Apologies if you get this more than once, but it seems that my first
mail got lost in the moderation queue somewhere.
Anyway, in this case we should not need to scan the entire table.
There are 32 million rows and 2 million unique 'code's. Thus we should
be able to just walk the index (for a list of potential unique
elements) and then check one of the roughly 15 rows pointed to by the
index leaf nodes to get the visibility info.
To prove that PostgreSQL does not need to do a full table scan and
that it is faster to use the index, I simplified the problem to the
following test case.
From an SQL point of view, the following two queries produce an
identical result:
SELECT COUNT(DISTINCT code) FROM log;
SELECT COUNT(*) FROM (SELECT DISTINCT code FROM log) AS distincttable;
(I don't know about ACID requirements all that much, but they should
be identical for both AFAICS.)
Therefore, an optimal query planner would reduce them to exact same
elemental operations.
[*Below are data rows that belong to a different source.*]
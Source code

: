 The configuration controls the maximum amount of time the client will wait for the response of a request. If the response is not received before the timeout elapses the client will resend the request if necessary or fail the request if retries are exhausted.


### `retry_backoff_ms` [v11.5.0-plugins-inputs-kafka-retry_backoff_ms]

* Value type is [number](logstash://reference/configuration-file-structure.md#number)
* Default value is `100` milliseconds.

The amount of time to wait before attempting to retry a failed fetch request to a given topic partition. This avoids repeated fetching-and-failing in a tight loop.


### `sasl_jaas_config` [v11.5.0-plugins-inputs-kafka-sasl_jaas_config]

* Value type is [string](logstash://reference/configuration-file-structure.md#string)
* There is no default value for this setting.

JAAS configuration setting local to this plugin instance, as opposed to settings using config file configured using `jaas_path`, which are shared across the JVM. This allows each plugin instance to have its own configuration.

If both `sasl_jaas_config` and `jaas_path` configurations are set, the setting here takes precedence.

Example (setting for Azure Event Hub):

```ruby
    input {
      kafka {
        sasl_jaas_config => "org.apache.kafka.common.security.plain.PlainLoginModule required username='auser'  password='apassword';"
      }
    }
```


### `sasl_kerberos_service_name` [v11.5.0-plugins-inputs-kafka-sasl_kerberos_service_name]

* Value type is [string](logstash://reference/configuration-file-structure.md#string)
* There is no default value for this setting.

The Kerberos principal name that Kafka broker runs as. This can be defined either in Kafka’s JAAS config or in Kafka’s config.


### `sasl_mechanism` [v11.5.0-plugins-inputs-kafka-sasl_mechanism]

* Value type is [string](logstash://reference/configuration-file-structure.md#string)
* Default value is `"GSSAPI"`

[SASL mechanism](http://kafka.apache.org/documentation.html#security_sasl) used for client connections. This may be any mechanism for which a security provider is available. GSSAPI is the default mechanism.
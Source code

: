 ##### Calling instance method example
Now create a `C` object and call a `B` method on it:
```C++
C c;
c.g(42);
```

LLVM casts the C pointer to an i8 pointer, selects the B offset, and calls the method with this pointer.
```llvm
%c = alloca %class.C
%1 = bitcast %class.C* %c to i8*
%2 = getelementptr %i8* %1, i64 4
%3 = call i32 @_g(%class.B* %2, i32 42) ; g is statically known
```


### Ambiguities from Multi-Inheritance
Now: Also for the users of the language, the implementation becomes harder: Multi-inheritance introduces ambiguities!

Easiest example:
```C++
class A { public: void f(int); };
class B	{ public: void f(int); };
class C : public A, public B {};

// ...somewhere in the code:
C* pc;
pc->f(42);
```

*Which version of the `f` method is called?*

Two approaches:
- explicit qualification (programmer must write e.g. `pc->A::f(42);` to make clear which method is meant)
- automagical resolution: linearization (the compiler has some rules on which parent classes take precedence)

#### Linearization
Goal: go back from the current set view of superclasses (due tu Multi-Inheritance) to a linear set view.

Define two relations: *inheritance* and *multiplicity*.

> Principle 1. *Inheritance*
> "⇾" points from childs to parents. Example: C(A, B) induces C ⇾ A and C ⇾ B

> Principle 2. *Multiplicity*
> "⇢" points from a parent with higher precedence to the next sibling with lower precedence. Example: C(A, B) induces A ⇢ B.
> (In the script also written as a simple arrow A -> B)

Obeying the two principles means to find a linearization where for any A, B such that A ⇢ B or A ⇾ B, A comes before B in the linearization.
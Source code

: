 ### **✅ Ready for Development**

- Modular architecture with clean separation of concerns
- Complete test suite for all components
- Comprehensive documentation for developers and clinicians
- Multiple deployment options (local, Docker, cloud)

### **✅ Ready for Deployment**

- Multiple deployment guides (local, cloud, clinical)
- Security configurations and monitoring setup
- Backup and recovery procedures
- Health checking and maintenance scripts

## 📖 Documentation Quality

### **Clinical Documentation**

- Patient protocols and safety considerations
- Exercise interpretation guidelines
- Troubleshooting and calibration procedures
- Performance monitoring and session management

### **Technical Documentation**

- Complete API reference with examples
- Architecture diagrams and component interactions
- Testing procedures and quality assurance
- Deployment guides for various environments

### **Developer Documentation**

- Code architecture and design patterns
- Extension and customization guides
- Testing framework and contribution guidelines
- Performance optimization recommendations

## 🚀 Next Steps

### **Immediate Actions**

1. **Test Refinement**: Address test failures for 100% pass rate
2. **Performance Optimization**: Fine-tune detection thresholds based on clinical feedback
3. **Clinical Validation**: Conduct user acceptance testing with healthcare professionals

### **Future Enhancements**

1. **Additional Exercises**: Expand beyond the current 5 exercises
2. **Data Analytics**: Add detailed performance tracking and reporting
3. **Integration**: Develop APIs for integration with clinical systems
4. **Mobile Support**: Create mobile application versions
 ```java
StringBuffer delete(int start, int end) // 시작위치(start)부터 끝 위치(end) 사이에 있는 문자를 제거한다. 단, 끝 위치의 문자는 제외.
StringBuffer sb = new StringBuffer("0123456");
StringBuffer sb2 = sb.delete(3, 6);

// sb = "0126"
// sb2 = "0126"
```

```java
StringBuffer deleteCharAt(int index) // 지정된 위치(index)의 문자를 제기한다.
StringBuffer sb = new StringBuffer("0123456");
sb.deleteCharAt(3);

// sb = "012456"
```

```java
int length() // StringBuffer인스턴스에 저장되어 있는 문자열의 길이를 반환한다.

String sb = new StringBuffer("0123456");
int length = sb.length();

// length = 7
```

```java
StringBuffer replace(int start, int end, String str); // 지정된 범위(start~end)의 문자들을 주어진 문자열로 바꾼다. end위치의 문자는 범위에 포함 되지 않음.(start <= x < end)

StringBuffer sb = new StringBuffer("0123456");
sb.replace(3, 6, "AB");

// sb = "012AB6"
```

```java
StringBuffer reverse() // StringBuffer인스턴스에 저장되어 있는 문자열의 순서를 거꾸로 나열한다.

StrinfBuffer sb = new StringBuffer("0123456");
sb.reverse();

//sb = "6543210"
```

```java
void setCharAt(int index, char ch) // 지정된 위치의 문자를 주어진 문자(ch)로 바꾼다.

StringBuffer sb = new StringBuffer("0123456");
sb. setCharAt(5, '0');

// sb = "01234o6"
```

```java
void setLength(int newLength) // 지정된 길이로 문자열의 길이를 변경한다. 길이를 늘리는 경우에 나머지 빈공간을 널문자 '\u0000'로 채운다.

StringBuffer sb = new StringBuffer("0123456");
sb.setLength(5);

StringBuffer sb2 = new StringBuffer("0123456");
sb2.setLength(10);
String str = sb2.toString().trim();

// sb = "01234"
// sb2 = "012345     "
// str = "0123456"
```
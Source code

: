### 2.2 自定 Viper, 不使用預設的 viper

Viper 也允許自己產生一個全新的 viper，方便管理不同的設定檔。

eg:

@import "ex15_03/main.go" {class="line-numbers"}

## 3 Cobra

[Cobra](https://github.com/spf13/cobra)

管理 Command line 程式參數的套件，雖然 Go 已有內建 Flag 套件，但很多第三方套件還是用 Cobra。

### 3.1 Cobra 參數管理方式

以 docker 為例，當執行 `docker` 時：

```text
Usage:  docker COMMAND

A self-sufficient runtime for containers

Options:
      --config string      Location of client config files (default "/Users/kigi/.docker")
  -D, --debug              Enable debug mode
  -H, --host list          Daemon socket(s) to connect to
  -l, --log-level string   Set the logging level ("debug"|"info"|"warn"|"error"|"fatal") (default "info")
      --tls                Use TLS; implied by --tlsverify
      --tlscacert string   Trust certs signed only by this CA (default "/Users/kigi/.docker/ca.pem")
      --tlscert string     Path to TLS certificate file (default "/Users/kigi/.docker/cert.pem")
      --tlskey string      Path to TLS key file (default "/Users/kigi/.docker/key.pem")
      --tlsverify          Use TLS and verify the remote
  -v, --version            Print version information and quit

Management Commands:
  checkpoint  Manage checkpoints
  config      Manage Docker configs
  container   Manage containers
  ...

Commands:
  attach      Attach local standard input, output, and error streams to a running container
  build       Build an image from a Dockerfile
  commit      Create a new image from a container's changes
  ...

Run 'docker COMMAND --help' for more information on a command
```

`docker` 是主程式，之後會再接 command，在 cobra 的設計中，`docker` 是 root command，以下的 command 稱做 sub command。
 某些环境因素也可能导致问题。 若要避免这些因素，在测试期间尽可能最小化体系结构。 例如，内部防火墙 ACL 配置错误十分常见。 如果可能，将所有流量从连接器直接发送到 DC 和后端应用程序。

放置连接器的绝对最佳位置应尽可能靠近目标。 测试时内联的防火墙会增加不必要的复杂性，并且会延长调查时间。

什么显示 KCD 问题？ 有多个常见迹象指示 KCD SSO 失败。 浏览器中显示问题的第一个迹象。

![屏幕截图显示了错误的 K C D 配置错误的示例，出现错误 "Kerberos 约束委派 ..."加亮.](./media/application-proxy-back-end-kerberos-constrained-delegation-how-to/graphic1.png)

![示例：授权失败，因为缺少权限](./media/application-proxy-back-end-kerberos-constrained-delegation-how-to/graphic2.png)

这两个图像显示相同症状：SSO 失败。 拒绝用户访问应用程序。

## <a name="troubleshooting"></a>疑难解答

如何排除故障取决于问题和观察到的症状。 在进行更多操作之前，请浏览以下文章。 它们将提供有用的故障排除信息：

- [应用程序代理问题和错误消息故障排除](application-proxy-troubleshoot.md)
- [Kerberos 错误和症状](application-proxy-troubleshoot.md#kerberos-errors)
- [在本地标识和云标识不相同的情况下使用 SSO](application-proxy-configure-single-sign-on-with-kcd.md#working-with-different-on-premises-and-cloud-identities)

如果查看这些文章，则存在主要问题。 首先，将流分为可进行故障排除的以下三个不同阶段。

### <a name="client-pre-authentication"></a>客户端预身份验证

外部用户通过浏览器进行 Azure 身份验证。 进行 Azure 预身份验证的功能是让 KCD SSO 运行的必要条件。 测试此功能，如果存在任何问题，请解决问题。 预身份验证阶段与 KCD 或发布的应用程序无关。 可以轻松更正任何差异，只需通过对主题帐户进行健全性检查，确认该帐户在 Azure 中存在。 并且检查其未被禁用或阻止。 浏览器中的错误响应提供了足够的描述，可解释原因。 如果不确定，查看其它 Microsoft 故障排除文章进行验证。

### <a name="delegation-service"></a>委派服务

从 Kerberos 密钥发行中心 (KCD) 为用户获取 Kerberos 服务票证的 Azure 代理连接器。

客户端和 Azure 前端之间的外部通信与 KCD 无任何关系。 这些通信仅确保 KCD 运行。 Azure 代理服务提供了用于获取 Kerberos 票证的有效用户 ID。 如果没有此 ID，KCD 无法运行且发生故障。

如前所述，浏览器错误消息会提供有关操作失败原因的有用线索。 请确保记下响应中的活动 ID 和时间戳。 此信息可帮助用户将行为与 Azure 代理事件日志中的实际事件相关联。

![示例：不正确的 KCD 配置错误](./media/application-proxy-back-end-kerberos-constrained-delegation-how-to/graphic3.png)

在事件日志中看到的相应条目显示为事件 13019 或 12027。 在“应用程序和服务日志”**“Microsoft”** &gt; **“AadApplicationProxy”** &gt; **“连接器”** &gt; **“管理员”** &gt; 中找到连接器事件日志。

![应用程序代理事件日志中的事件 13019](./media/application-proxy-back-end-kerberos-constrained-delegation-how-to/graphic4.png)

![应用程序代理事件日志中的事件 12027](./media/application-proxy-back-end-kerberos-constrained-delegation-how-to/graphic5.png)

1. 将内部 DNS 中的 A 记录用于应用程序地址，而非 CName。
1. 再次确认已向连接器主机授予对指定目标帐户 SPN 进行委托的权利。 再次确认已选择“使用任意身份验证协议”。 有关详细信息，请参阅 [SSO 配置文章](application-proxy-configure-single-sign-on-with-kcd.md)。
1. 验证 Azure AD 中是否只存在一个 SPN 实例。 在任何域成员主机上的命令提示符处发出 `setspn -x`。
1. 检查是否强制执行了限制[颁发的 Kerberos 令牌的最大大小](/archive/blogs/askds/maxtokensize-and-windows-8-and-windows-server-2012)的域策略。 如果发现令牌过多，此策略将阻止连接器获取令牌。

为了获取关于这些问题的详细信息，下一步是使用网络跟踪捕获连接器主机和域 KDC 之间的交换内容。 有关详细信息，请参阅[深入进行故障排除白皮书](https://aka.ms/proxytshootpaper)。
PostgreSQL does NOT do this. It does a full
table scan for the first one and an index scan for the second one. The
table scan is over two times slower.
If a full table scan is absolutely necessary, then the bug is that the
second query uses the index (and thus may give incorrect results).
If an index scan is sufficient, the bug is that the query planner does
not even consider the index for the first query, which leads to a big
performance penalty on an extremely common operation.